This hidden-gem waterfall is located near the small town of Cantonigrós to the north of Vic. To access it, look for the dirt path track which starts near the football pitch and follow it along for the best part of an hour until you arrive at the bottom of the waterfall. At certain times of day the sun beams through a hole in the surrounding mountain, creating a beautiful pool of light in the water.
Some 90 metres in height, the Salto del Sallent or ‘Jump of Sallent’ is one of the most dramatic waterfalls in Catalonia. To access the waterfall, head to the Medieval village of Rupit and follow the track which begins near the old brick bridge. Along the way you’ll find historic landmarks such as the Santa Magdalena hermitage and the hermitage of Sant Joan de Fàbregues.

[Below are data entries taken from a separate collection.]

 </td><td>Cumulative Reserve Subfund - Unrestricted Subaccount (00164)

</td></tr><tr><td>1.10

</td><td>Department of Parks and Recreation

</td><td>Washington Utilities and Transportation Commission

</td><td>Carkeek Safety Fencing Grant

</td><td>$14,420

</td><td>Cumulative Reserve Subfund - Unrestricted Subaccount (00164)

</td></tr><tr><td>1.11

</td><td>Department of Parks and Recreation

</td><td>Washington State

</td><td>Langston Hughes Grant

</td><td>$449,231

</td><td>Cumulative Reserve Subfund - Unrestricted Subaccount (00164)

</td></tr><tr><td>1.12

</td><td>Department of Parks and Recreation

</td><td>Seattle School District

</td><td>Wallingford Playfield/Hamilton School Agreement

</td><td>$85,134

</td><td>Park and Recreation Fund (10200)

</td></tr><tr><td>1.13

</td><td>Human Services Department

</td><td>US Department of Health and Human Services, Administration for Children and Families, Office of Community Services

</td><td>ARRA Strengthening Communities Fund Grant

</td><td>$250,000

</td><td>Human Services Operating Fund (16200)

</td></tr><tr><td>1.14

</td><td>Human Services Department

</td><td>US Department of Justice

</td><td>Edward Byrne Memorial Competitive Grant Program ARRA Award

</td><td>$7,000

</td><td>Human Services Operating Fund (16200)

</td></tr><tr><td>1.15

The best time of the year to visit the waterfall is in the autumn or spring, when the rain adds to the water flow for a more dramatic effect.
The Llobregat river is the second largest river in Catalonia, stretching from the pre-Pyrenees mountains to the Mediterranean sea where it ends its course near the Barcelona airport in El Prat de Llobregat. The source of the river can be found in the Serra del Cadí mountain range, more specifically about 1km away from the town of Castellar de n’Hug to the Fuentes del Llobregat waterfall. Here the water bursts through the cracks of the rock and down into the valley to commence its journey towards the sea.
La Garrotxa is an important volcanic area located to the north of Catalonia and is appreciated both for its stunning natural beauty and its rich culinary culture. The Moli del Muri waterfall is one of the best kept secrets of this area, surrounded by dense forests and majestic hills. To access the waterfall, make your way to the town of Planes d’Hostoles from which you will find a sign indicating the route which can also be reached by car.
This route takes you along not just one but seven waterfalls, hence the Catalan name ‘Ruta del 7 Gorgs‘ meaning ‘Route of the Seven Gorges’. The track begins in the village of Campdevànol, in the countryside near the city of Girona and runs for around 10km. The waterfalls are different in size and depth but there are some great opportunities for those who like high jumps as well as those who prefer to lay around in the sun.
Also located in La Garrotxa volcanic area, the Gorg de Santa Margarida can actually be accessed on the way to see the Moli del Muri fountain mentioned above. The elevation of the waterfall is not as high as its neighbour and a little less dramatic, but it is nonetheless well worth a visit for the peacefulness and beauty of the wildlife surrounding it. This is a great waterfall to access any time of the year, as each season creates a different scenery.
Legend has it this waterfall was once the home of witches and other mythical creatures. While these curious inhabitants appear to be all gone today, the Gorg dela Malatosca still retains a magical feel thanks to the beauty of its surroundings. The waterfall can be found a long the route known the Iron and Coal route which unites Ripoll and the town of Sant Joan de les Abadesses i Ogassa, just a few hundred metres of the main track as it enters the village.